- Assigned task -
Go to the line containing "own way. This" in the records below and print it and every following line exactly, on through the line containing "Now about Jalpa.", then stop.
[[ Source data open ]]
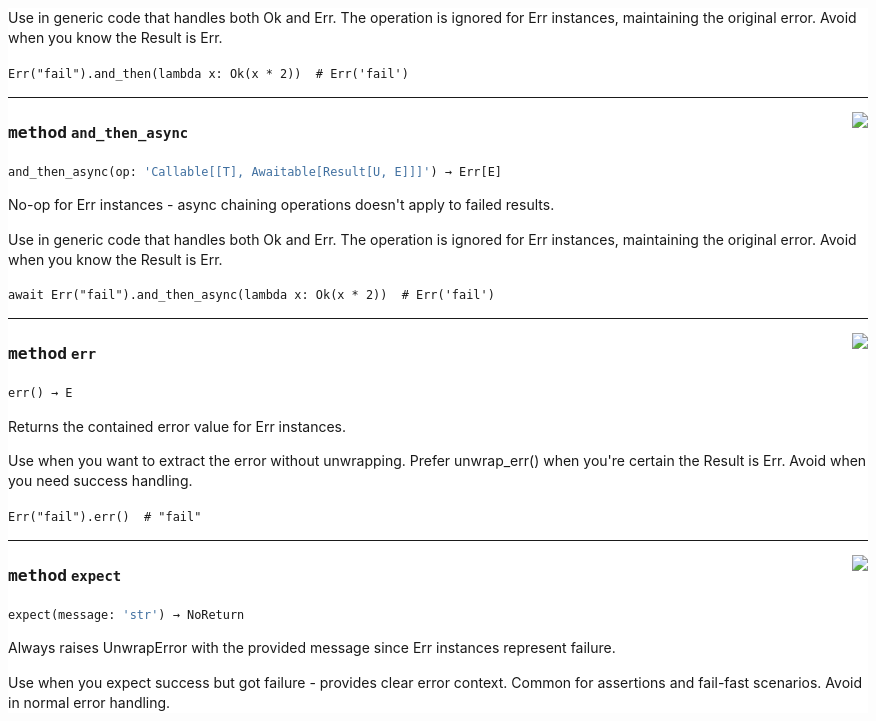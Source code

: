 Use in generic code that handles both Ok and Err. The operation is ignored for Err instances, maintaining the original error. Avoid when you know the Result is Err. 

```
Err("fail").and_then(lambda x: Ok(x * 2))  # Err('fail')
``` 

---

<a href="https://github.com/simwai/rustico/tree/main/src\rustico\rustico.py#L786"><img align="right" style="float:right;" src="https://img.shields.io/badge/-source-cccccc?style=flat-square"></a>

### <kbd>method</kbd> `and_then_async`

```python
and_then_async(op: 'Callable[[T], Awaitable[Result[U, E]]]') → Err[E]
```

No-op for Err instances - async chaining operations doesn't apply to failed results. 

Use in generic code that handles both Ok and Err. The operation is ignored for Err instances, maintaining the original error. Avoid when you know the Result is Err. 

```
await Err("fail").and_then_async(lambda x: Ok(x * 2))  # Err('fail')
``` 

---

<a href="https://github.com/simwai/rustico/tree/main/src\rustico\rustico.py#L537"><img align="right" style="float:right;" src="https://img.shields.io/badge/-source-cccccc?style=flat-square"></a>

### <kbd>method</kbd> `err`

```python
err() → E
```

Returns the contained error value for Err instances. 

Use when you want to extract the error without unwrapping. Prefer unwrap_err() when you're certain the Result is Err. Avoid when you need success handling. 

```
Err("fail").err()  # "fail"
``` 

---

<a href="https://github.com/simwai/rustico/tree/main/src\rustico\rustico.py#L591"><img align="right" style="float:right;" src="https://img.shields.io/badge/-source-cccccc?style=flat-square"></a>

### <kbd>method</kbd> `expect`

```python
expect(message: 'str') → NoReturn
```

Always raises UnwrapError with the provided message since Err instances represent failure. 

Use when you expect success but got failure - provides clear error context. Common for assertions and fail-fast scenarios. Avoid in normal error handling. 
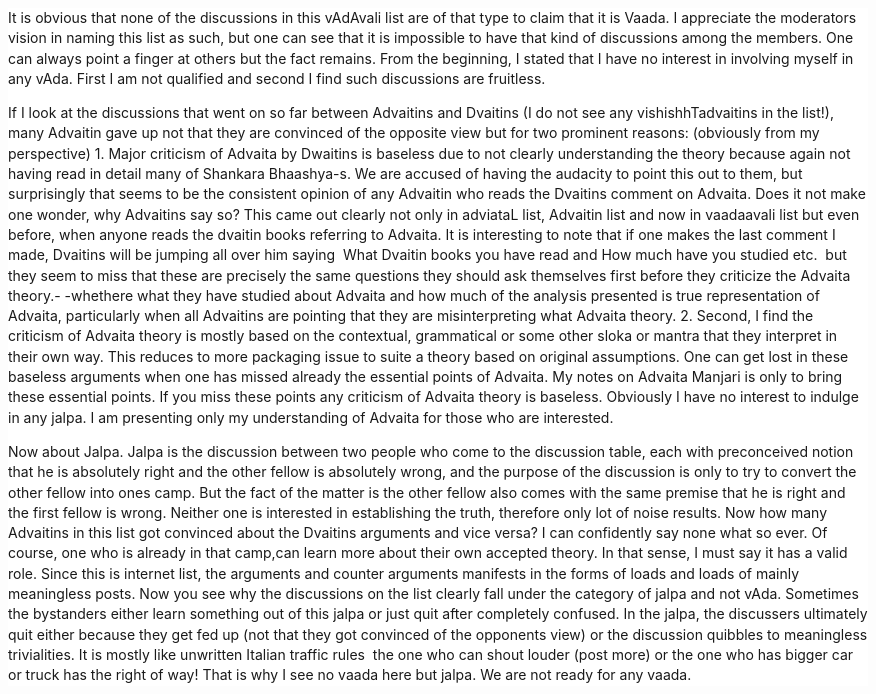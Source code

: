 It is obvious that none of the discussions in this vAdAvali list are of
that type to claim that it is Vaada.  I appreciate the moderators
vision in naming this list as such, but one can see that it is
impossible to have that kind of discussions among the members.  One can
always point a finger at others but the fact remains. From the
beginning, I stated that I have no interest in involving myself in any
vAda. First I am not qualified and second I find such discussions are
fruitless. 

If I look at the discussions that went on so far between Advaitins and
Dvaitins (I do not see any vishishhTadvaitins in the list!), many
Advaitin gave up not that they are convinced of the opposite view but
for two prominent reasons: (obviously from my perspective) 1. Major
criticism of Advaita by Dwaitins is baseless due to not clearly
understanding the theory because again not having read in detail many of
Shankara Bhaashya-s.  We are accused of having the audacity to point
this out to them, but surprisingly that seems to be the consistent
opinion of any Advaitin who reads the Dvaitins comment on Advaita. Does
it not make one wonder, why Advaitins say so? This came out clearly not
only in adviataL list, Advaitin list and now in vaadaavali list but even
before, when anyone reads the dvaitin books referring to Advaita.  It is
interesting to note that if one makes the last comment I made, Dvaitins
will be jumping all over him saying  What Dvaitin books you have read
and How much have you studied etc.   but they seem to miss that these
are precisely the same questions they should ask themselves first before
they criticize the Advaita theory.- -whethere what they have studied
about Advaita and how much of the analysis presented is true
representation of Advaita, particularly when all Advaitins are pointing
that they are misinterpreting what Advaita theory.   2. Second, I find
the criticism of Advaita theory is mostly based on the contextual,
grammatical or some other sloka or mantra that they interpret in their
own way. This reduces to more packaging issue to suite a theory based on
original assumptions. One can get lost in these baseless arguments when
one has missed already the essential points of Advaita. My notes on
Advaita Manjari is only to bring these essential points. If you miss
these points any criticism of Advaita theory is baseless.  Obviously I
have no interest to indulge in any jalpa. I am presenting only my
understanding of Advaita for those who are interested.

Now about Jalpa. Jalpa is the discussion between two people who come to
the discussion table, each with preconceived notion that he is
absolutely right and the other fellow is absolutely wrong, and the
purpose of the discussion is only to try to convert the other fellow
into ones camp. But the fact of the matter is the other fellow also
comes with the same premise that he is right and the first fellow is
wrong.  Neither one is interested in establishing the truth, therefore
only lot of noise results.  Now how many Advaitins in this list got
convinced about the Dvaitins arguments and vice versa?  I can
confidently say none what so ever.  Of course, one who is already in
that camp,can learn more about their own accepted theory.  In that
sense, I must say it has a valid role.  Since this is internet list, the
arguments and counter arguments  manifests in the forms of loads and
loads of mainly meaningless posts.  Now you see why the discussions on
the list clearly fall under the category of jalpa and not vAda.
Sometimes the bystanders either learn something out of this jalpa or
just quit after completely confused. In the jalpa, the discussers
ultimately quit either because they get fed up (not that they got
convinced of the opponents view) or the discussion quibbles to
meaningless trivialities. It is mostly like unwritten Italian traffic
rules  the one who can shout louder (post more) or the one who has
bigger car or truck has the right of way! That is why I see no vaada
here but jalpa.  We are not ready for any vaada. 

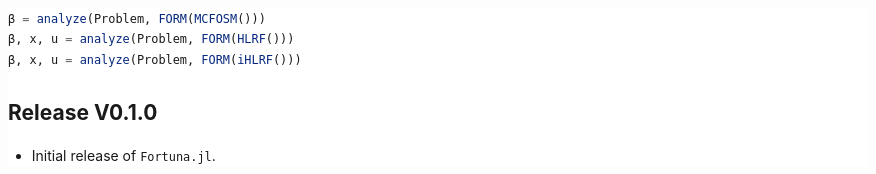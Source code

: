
```julia
β = analyze(Problem, FORM(MCFOSM()))
β, x, u = analyze(Problem, FORM(HLRF()))
β, x, u = analyze(Problem, FORM(iHLRF()))
```

## Release V0.1.0

  - Initial release of `Fortuna.jl`.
[[ Source data closed ]]
- Answer section -
own way. This reduces to more packaging issue to suite a theory based on
original assumptions. One can get lost in these baseless arguments when
one has missed already the essential points of Advaita. My notes on
Advaita Manjari is only to bring these essential points. If you miss
these points any criticism of Advaita theory is baseless.  Obviously I
have no interest to indulge in any jalpa. I am presenting only my
understanding of Advaita for those who are interested.

Now about Jalpa. Jalpa is the discussion between two people who come to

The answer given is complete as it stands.